**Data for the task**
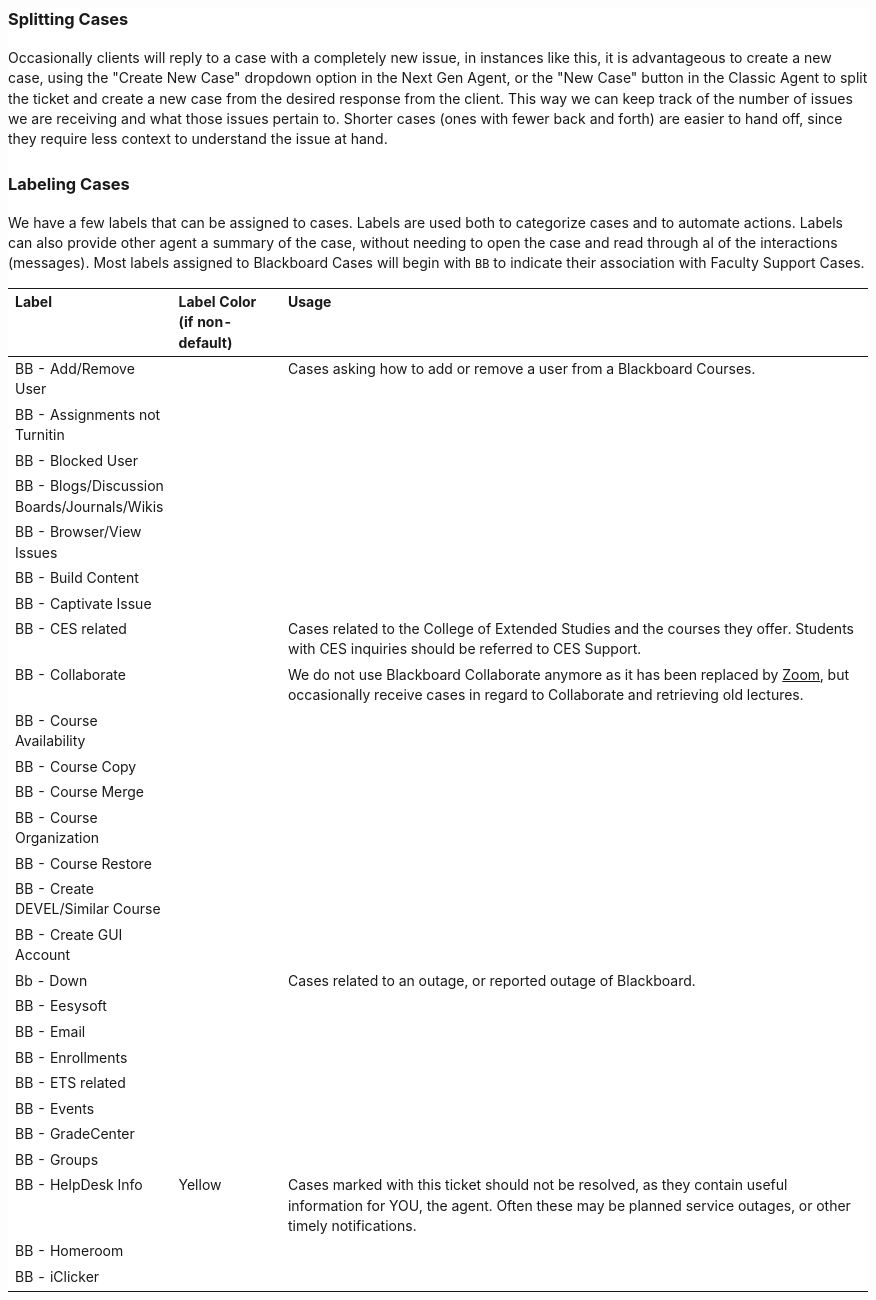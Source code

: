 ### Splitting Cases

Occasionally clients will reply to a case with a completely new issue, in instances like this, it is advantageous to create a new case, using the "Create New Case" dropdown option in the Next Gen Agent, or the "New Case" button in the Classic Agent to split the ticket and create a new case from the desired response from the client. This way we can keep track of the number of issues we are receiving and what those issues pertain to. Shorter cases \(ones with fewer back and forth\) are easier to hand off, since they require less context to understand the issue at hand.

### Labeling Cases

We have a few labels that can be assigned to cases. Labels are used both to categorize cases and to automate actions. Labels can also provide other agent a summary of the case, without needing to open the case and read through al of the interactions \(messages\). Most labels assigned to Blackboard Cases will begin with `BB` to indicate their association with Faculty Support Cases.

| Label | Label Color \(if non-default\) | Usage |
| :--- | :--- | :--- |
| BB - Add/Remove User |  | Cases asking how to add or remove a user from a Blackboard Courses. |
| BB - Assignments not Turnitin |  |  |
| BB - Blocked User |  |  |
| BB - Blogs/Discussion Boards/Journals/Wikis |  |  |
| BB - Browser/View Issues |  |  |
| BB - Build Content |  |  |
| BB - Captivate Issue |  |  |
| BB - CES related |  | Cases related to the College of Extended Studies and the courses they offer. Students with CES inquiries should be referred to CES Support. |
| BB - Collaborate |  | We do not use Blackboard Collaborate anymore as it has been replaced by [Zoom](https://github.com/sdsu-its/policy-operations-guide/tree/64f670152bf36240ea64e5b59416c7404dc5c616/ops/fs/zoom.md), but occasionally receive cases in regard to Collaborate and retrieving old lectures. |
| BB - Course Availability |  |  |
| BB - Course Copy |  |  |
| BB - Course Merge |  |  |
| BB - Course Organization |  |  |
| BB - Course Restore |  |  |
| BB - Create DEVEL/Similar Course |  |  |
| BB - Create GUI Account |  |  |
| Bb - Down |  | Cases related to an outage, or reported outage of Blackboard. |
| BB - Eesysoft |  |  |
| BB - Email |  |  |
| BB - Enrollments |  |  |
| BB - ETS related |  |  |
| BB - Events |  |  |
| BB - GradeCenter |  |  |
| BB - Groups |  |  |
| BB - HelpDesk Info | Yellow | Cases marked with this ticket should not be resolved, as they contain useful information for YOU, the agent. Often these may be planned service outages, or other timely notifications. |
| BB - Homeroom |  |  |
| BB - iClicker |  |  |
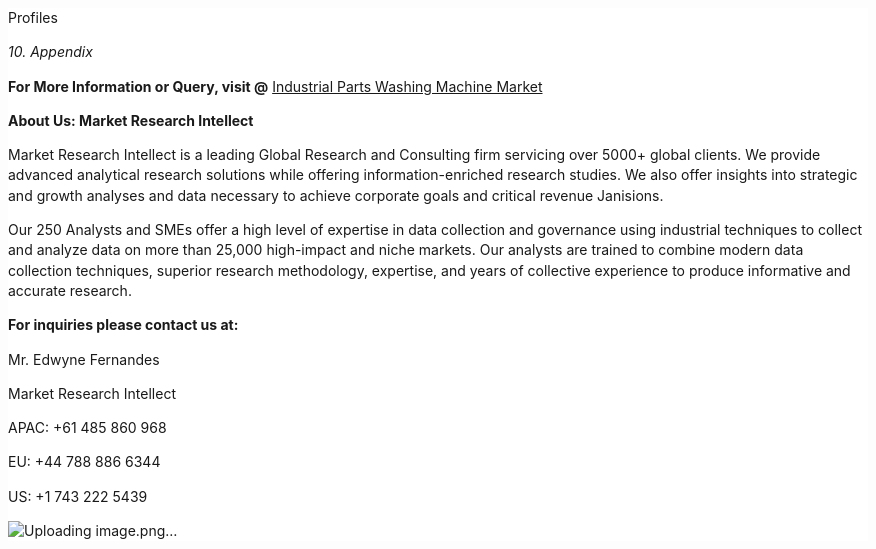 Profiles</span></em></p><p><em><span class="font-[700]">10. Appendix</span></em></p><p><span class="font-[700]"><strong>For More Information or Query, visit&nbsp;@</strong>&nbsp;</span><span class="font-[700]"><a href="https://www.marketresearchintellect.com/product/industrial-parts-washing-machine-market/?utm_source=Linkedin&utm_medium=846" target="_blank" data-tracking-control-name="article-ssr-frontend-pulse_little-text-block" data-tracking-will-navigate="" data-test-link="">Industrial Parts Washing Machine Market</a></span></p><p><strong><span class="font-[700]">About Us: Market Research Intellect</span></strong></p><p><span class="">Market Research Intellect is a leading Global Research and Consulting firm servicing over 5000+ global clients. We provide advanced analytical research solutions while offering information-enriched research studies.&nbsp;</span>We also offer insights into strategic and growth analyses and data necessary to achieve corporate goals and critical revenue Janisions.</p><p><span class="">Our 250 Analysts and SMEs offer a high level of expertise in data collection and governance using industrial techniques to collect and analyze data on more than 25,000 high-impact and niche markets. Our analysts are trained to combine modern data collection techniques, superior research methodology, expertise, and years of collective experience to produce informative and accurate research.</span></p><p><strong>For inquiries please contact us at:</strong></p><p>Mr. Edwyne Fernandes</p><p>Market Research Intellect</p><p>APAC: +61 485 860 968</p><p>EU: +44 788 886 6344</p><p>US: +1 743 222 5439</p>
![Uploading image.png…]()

* * *

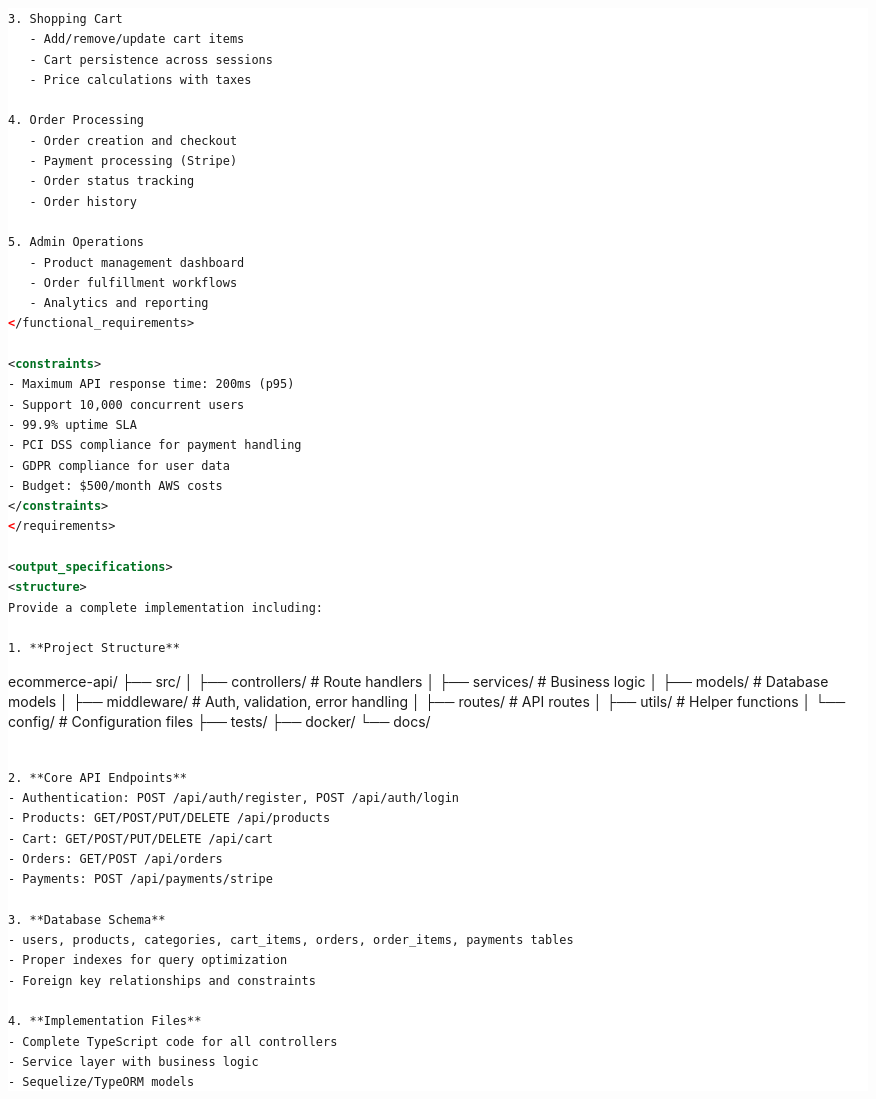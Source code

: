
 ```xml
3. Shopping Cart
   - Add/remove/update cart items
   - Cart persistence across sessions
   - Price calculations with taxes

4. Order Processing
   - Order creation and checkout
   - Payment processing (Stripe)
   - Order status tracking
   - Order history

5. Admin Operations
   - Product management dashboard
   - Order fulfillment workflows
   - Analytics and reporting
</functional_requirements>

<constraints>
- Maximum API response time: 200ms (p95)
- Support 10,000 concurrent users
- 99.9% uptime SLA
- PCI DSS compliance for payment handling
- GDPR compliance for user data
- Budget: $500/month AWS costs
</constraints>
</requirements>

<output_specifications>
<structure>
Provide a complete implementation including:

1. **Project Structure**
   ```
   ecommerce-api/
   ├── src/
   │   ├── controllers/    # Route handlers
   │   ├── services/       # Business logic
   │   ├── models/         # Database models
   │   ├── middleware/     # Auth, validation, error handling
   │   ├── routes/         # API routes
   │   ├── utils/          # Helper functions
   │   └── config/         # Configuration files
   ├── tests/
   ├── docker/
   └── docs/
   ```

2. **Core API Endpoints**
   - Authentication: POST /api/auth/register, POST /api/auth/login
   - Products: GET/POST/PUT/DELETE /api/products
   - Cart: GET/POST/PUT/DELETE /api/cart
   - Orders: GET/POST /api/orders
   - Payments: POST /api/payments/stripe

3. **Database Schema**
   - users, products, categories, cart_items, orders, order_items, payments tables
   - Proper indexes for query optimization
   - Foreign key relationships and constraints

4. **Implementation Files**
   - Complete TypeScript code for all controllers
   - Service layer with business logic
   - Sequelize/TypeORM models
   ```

--

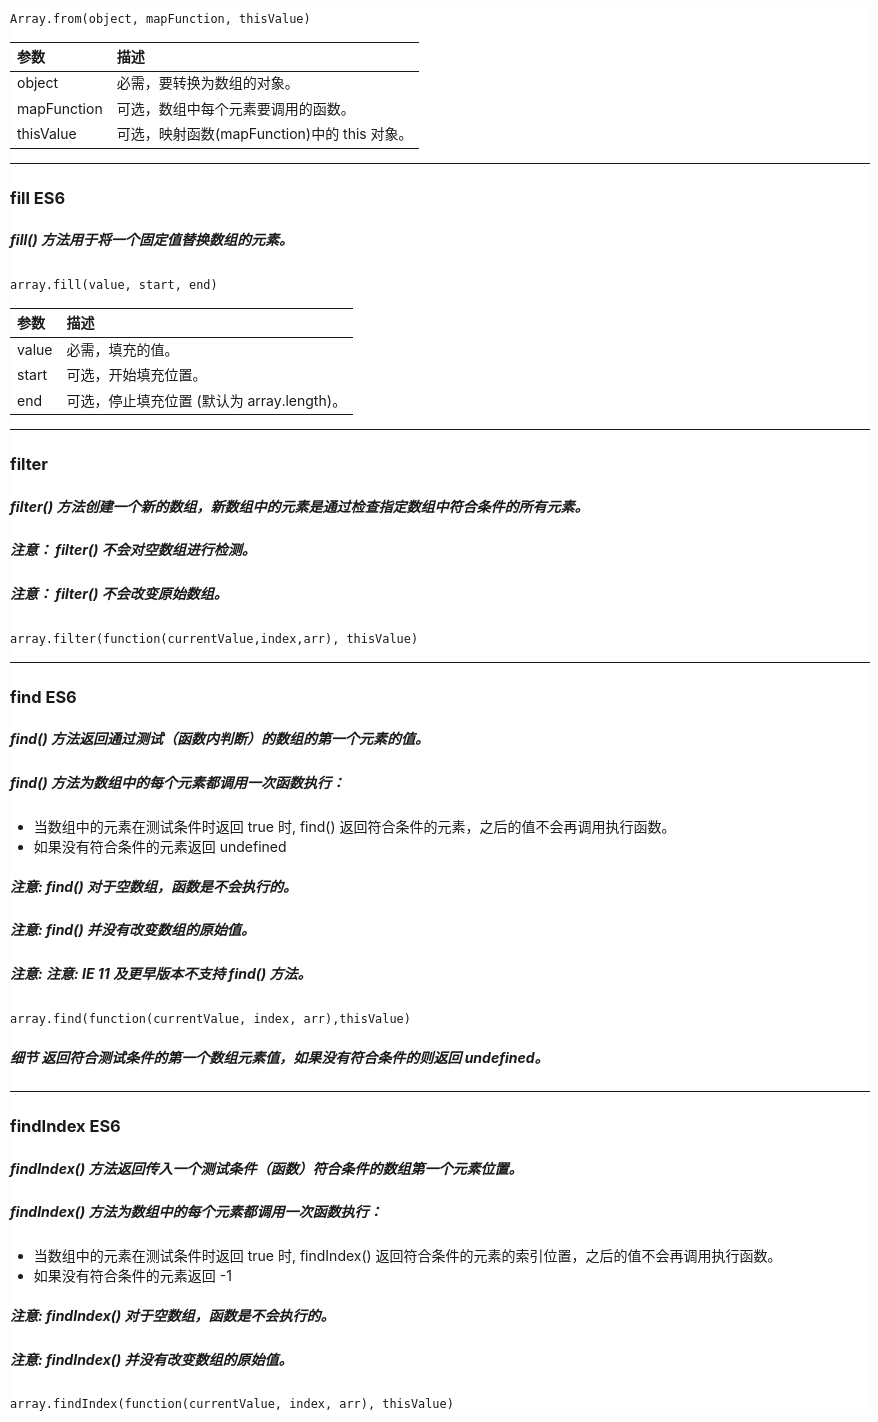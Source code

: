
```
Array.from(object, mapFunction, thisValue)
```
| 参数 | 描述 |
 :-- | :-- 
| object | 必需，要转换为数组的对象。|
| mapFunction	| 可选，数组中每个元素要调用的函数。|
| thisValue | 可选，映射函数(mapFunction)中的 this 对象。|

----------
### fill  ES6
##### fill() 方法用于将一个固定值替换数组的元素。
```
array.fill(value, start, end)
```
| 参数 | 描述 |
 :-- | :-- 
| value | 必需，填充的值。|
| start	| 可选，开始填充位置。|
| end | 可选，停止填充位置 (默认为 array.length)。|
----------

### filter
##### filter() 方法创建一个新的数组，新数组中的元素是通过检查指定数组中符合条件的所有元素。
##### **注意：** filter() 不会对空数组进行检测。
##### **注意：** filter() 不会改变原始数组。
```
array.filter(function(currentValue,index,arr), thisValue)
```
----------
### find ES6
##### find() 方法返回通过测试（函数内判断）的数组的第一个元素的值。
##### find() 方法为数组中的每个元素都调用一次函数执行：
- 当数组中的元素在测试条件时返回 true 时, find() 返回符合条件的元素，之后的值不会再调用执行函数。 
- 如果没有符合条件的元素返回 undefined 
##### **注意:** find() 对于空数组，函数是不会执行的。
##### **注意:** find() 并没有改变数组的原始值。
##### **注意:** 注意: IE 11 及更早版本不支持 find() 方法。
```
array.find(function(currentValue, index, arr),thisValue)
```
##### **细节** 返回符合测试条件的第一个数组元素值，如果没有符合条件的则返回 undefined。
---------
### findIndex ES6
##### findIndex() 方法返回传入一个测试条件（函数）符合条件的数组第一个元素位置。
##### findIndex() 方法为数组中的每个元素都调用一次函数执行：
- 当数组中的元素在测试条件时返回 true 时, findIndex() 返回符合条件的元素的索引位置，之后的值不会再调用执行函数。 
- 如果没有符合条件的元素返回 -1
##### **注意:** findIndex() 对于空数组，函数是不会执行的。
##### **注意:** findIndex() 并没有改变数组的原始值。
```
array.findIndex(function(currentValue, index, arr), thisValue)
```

**Exercise prompt**
Scan the entries for the word "users". Report each line that has it.

**Your solution**
- Support 10,000 concurrent users
   - users, products, categories, cart_items, orders, order_items, payments tables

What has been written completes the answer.